/Lex-MAB

Implementations of PF-LEX, OM-LEX, and NOM-LEX for the multi-armed bandit with lexicographically ordered objectives (Lex-MAB).

Primary LanguagePython

Lex-MAB

Implementations of PF-LEX, OM-LEX, and NOM-LEX for the multi-armed bandit with lexicographically ordered objectives (Lex-MAB).

In all implementations:

  • A is the number of arms,
  • D is the number of objectives,
  • means is an AxD matrix, where means[a,i] is the expected reward of arm a in objective i, and arm 0 is assumed to be lexicographic optimal,
  • K is the number of individual runs,
  • T is the number of rounds,
  • reg is a DxKxT matrix, where reg[i,k,t] is the regret incurred in objective i, individual run k, and round t.

In the implementation of PF-LEX:

  • dlt is the confidence term,
  • eps is proportional to the suboptimality that the learner aims to tolerate,
  • TT is the period in which the regrets are recorded. Note that this script takes an argument called uid, which is a unique identifier with which the final results are saved. This is to allow for parallel execution of the script.
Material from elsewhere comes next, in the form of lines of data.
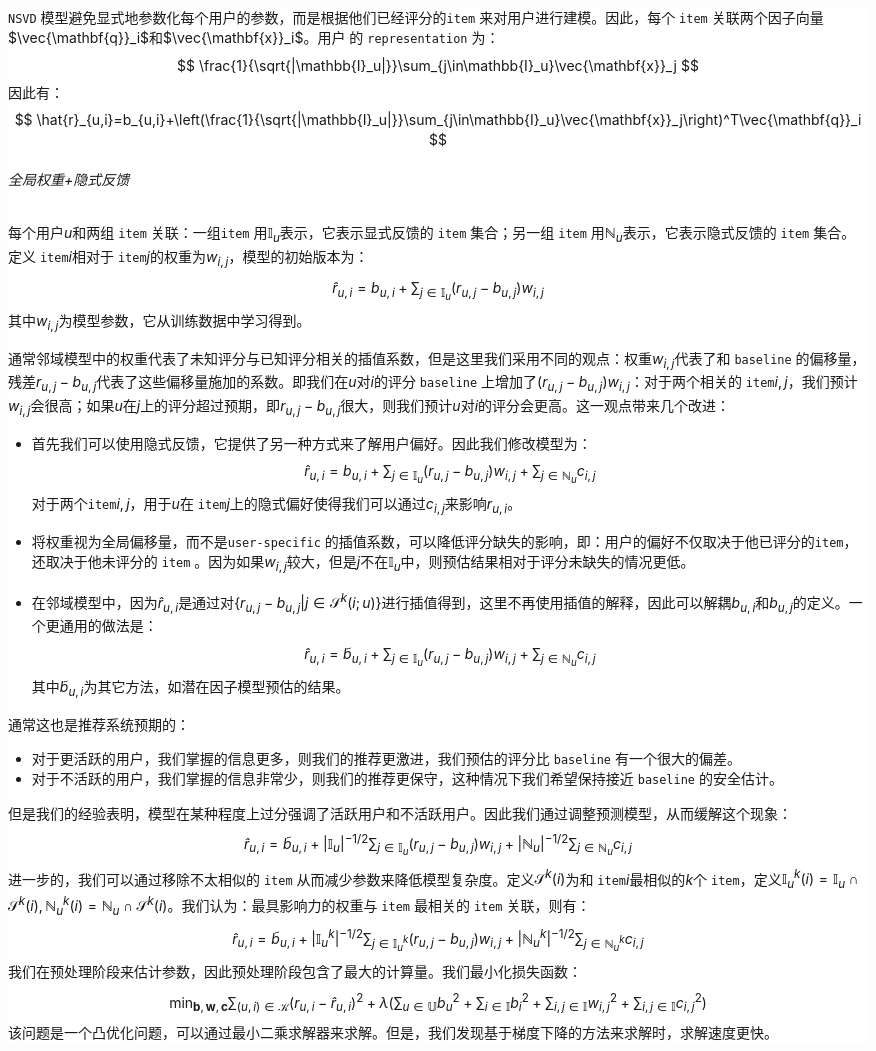 `NSVD` 模型避免显式地参数化每个用户的参数，而是根据他们已经评分的`item` 来对用户进行建模。因此，每个 `item` 关联两个因子向量$\vec{\mathbf{q}}_i$​和$\vec{\mathbf{x}}_i$​。用户 的 `representation` 为：
$$
\frac{1}{\sqrt{|\mathbb{I}_u|}}\sum_{j\in\mathbb{I}_u}\vec{\mathbf{x}}_j
$$
因此有：
$$
\hat{r}_{u,i}=b_{u,i}+\left(\frac{1}{\sqrt{|\mathbb{I}_u|}}\sum_{j\in\mathbb{I}_u}\vec{\mathbf{x}}_j\right)^T\vec{\mathbf{q}}_i
$$
###### 全局权重+隐式反馈

每个用户$u$​和两组 `item` 关联：一组`item` 用$\mathbb{I}_u$​表示，它表示显式反馈的 `item` 集合；另一组 `item` 用$\mathbb{N}_u$​表示，它表示隐式反馈的 `item` 集合。定义 `item`$i$​相对于 `item`$j$​的权重为$w_{i,j}$​，模型的初始版本为：
$$
\hat{r}_{u,i}=b_{u,i}+\sum_{j\in\mathbb{I}_u}(r_{u,j}-b_{u,j})w_{i,j}
$$
其中$w_{i,j}$为模型参数，它从训练数据中学习得到。

通常邻域模型中的权重代表了未知评分与已知评分相关的插值系数，但是这里我们采用不同的观点：权重$w_{i,j}$代表了和 `baseline` 的偏移量，残差$r_{u,j}-b_{u,j}$代表了这些偏移量施加的系数。即我们在$u$对$i$的评分 `baseline` 上增加了$(r_{u,j}-b_{u,j})w_{i,j}$：对于两个相关的 `item`$i,j$，我们预计$w_{i,j}$会很高；如果$u$在$j$上的评分超过预期，即$r_{u,j}-b_{u,j}$很大，则我们预计$u$对$i$的评分会更高。这一观点带来几个改进：

- 首先我们可以使用隐式反馈，它提供了另一种方式来了解用户偏好。因此我们修改模型为：
  $$
  \hat{r}_{u,i}=b_{u,i}+\sum_{j\in\mathbb{I}_u}(r_{u,j}-b_{u,j})w_{i,j}+\sum_{j\in\mathbb{N}_u}c_{i,j}
  $$
  对于两个`item`$i,j$，用于$u$在 `item`$j$上的隐式偏好使得我们可以通过$c_{i,j}$来影响$r_{u,i}$。

- 将权重视为全局偏移量，而不是`user-specific` 的插值系数，可以降低评分缺失的影响，即：用户的偏好不仅取决于他已评分的`item`，还取决于他未评分的 `item` 。因为如果$w_{i,j}$较大，但是$j$不在$\mathbb{I}_u$中，则预估结果相对于评分未缺失的情况更低。

- 在邻域模型中，因为$\hat{r}_{u,i}$是通过对$\{r_{u,j}-b_{u,j}|j\in\mathcal{S}^k(i;u)\}$进行插值得到，这里不再使用插值的解释，因此可以解耦$b_{u,i}$和$b_{u,j}$的定义。一个更通用的做法是：
  $$
  \hat{r}_{u,i}=\tilde{b}_{u,i}+\sum_{j\in\mathbb{I}_u}(r_{u,j}-b_{u,j})w_{i,j}+\sum_{j\in\mathbb{N}_u}c_{i,j}
  $$
  其中$\tilde{b}_{u,i}$为其它方法，如潜在因子模型预估的结果。

通常这也是推荐系统预期的：

- 对于更活跃的用户，我们掌握的信息更多，则我们的推荐更激进，我们预估的评分比 `baseline` 有一个很大的偏差。
- 对于不活跃的用户，我们掌握的信息非常少，则我们的推荐更保守，这种情况下我们希望保持接近 `baseline` 的安全估计。

但是我们的经验表明，模型在某种程度上过分强调了活跃用户和不活跃用户。因此我们通过调整预测模型，从而缓解这个现象：
$$
\hat{r}_{u,i}=\tilde{b}_{u,i}+|\mathbb{I}_u|^{-1/2}\sum_{j\in\mathbb{I}_u}(r_{u,j}-b_{u,j})w_{i,j}+|\mathbb{N}_u|^{-1/2}\sum_{j\in\mathbb{N}_u}c_{i,j}
$$
进一步的，我们可以通过移除不太相似的 `item` 从而减少参数来降低模型复杂度。定义$\mathcal{S}^k(i)$为和 `item`$i$最相似的$k$个 `item`，定义$\mathbb{I}_u^k(i)=\mathbb{I}_u\cap\mathcal{S}^k(i),\mathbb{N}_u^k(i)=\mathbb{N}_u\cap\mathcal{S}^k(i)$。我们认为：最具影响力的权重与 `item` 最相关的 `item` 关联，则有：
$$
\hat{r}_{u,i}=\tilde{b}_{u,i}+|\mathbb{I}^k_u|^{-1/2}\sum_{j\in\mathbb{I}^k_u}(r_{u,j}-b_{u,j})w_{i,j}+|\mathbb{N}^k_u|^{-1/2}\sum_{j\in\mathbb{N}^k_u}c_{i,j}
$$
我们在预处理阶段来估计参数，因此预处理阶段包含了最大的计算量。我们最小化损失函数：
$$
\min_{\mathbf{b},\mathbf{w},\mathbf{c}}\sum_{(u,i)\in\mathcal{K}}(r_{u,i}-\hat{r}_{u,i})^2+\lambda\left(\sum_{u\in\mathbb{U}}b_u^2+\sum_{i\in\mathbb{I}}b_i^2+\sum_{i,j\in\mathbb{I}}w_{i,j}^2+\sum_{i,j\in\mathbb{I}}c_{i,j}^2\right)
$$
该问题是一个凸优化问题，可以通过最小二乘求解器来求解。但是，我们发现基于梯度下降的方法来求解时，求解速度更快。
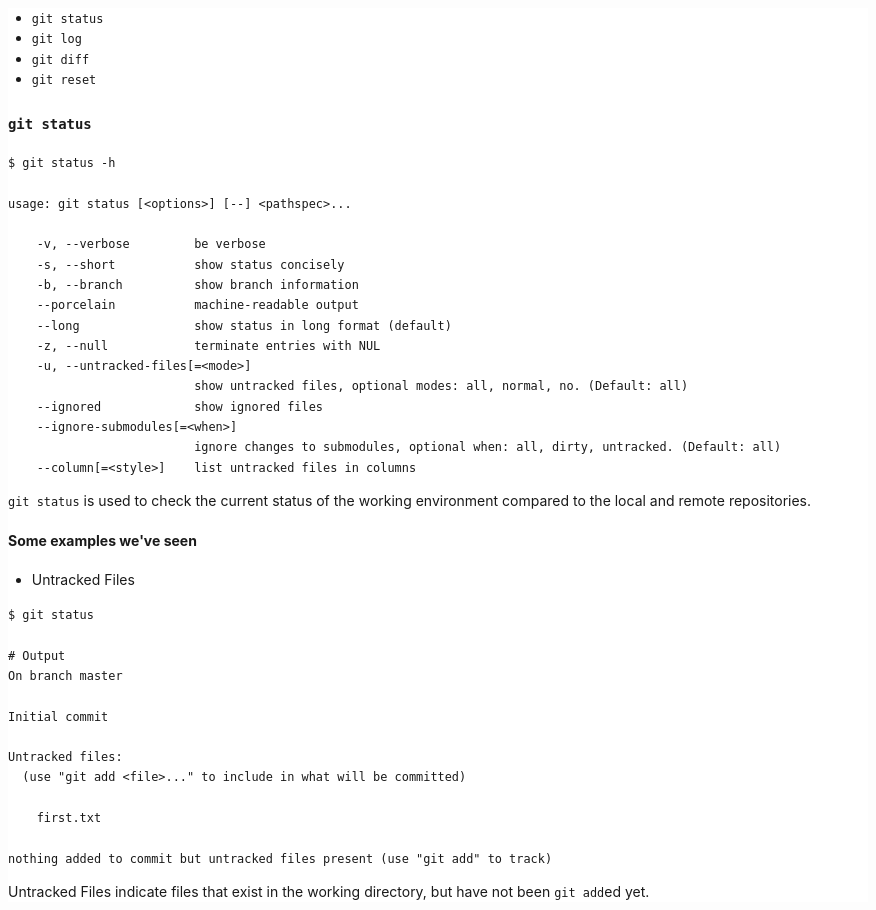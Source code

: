 * `git status`
* `git log`
* `git diff`
* `git reset`

[item]: # (/slide)

[item]: # (slide)

### `git status` 

```
$ git status -h

usage: git status [<options>] [--] <pathspec>...

    -v, --verbose         be verbose
    -s, --short           show status concisely
    -b, --branch          show branch information
    --porcelain           machine-readable output
    --long                show status in long format (default)
    -z, --null            terminate entries with NUL
    -u, --untracked-files[=<mode>]
                          show untracked files, optional modes: all, normal, no. (Default: all)
    --ignored             show ignored files
    --ignore-submodules[=<when>]
                          ignore changes to submodules, optional when: all, dirty, untracked. (Default: all)
    --column[=<style>]    list untracked files in columns
```

[item]: # (/slide)

`git status` is used to check the current status of the working environment compared to the local and remote repositories.  

[item]: # (slide)

#### Some examples we've seen

* Untracked Files 

```
$ git status

# Output
On branch master

Initial commit

Untracked files:
  (use "git add <file>..." to include in what will be committed)

	first.txt

nothing added to commit but untracked files present (use "git add" to track)
```

[item]: # (/slide)

Untracked Files indicate files that exist in the working directory, but have not been `git add`ed yet.  
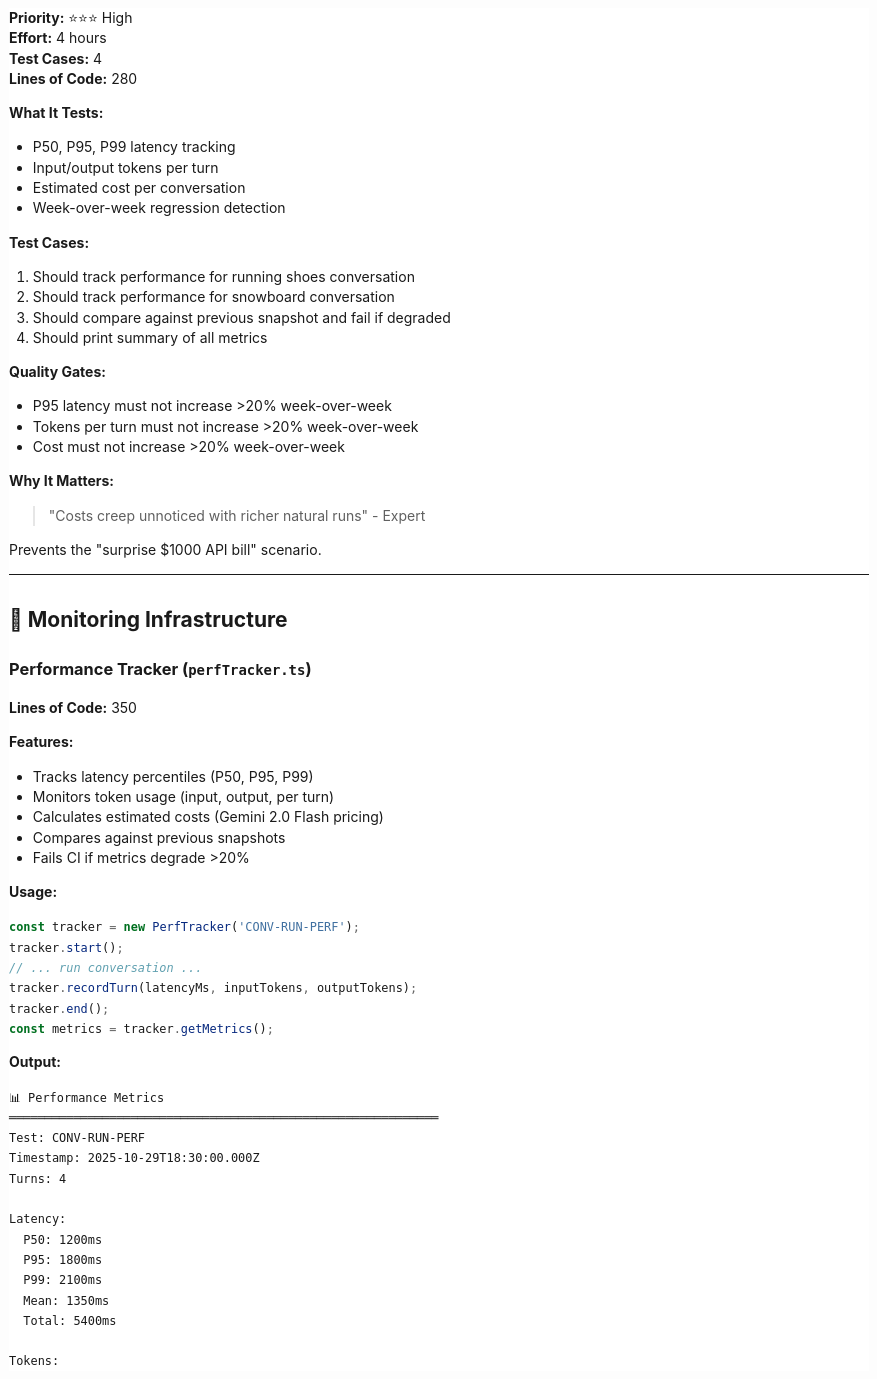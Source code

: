 **Priority:** ⭐⭐⭐ High  
**Effort:** 4 hours  
**Test Cases:** 4  
**Lines of Code:** 280

**What It Tests:**
- P50, P95, P99 latency tracking
- Input/output tokens per turn
- Estimated cost per conversation
- Week-over-week regression detection

**Test Cases:**
1. Should track performance for running shoes conversation
2. Should track performance for snowboard conversation
3. Should compare against previous snapshot and fail if degraded
4. Should print summary of all metrics

**Quality Gates:**
- P95 latency must not increase >20% week-over-week
- Tokens per turn must not increase >20% week-over-week
- Cost must not increase >20% week-over-week

**Why It Matters:**
> "Costs creep unnoticed with richer natural runs" - Expert

Prevents the "surprise $1000 API bill" scenario.

---

## 🔧 Monitoring Infrastructure

### Performance Tracker (`perfTracker.ts`)

**Lines of Code:** 350

**Features:**
- Tracks latency percentiles (P50, P95, P99)
- Monitors token usage (input, output, per turn)
- Calculates estimated costs (Gemini 2.0 Flash pricing)
- Compares against previous snapshots
- Fails CI if metrics degrade >20%

**Usage:**
```typescript
const tracker = new PerfTracker('CONV-RUN-PERF');
tracker.start();
// ... run conversation ...
tracker.recordTurn(latencyMs, inputTokens, outputTokens);
tracker.end();
const metrics = tracker.getMetrics();
```

**Output:**
```
📊 Performance Metrics
════════════════════════════════════════════════════════════
Test: CONV-RUN-PERF
Timestamp: 2025-10-29T18:30:00.000Z
Turns: 4

Latency:
  P50: 1200ms
  P95: 1800ms
  P99: 2100ms
  Mean: 1350ms
  Total: 5400ms

Tokens:
```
In the implementation of NOM-LEX:

  • eta is a 1xD matrix, where eta[0,i] is the near lexicographic optimal expected reward in objective i.

Sat-MAB

In addition to algorithms for Lex-MAB, 'satisficing.py' includes an adapted version of NOM-LEX for the multi-armed bandit with satisficing objectives (Sat-MAB), along with an implementation of Satisficing-In-Mean-Rewards UCL (Reverdy et al., "Satisficing in multi-armed bandit problems," 2017).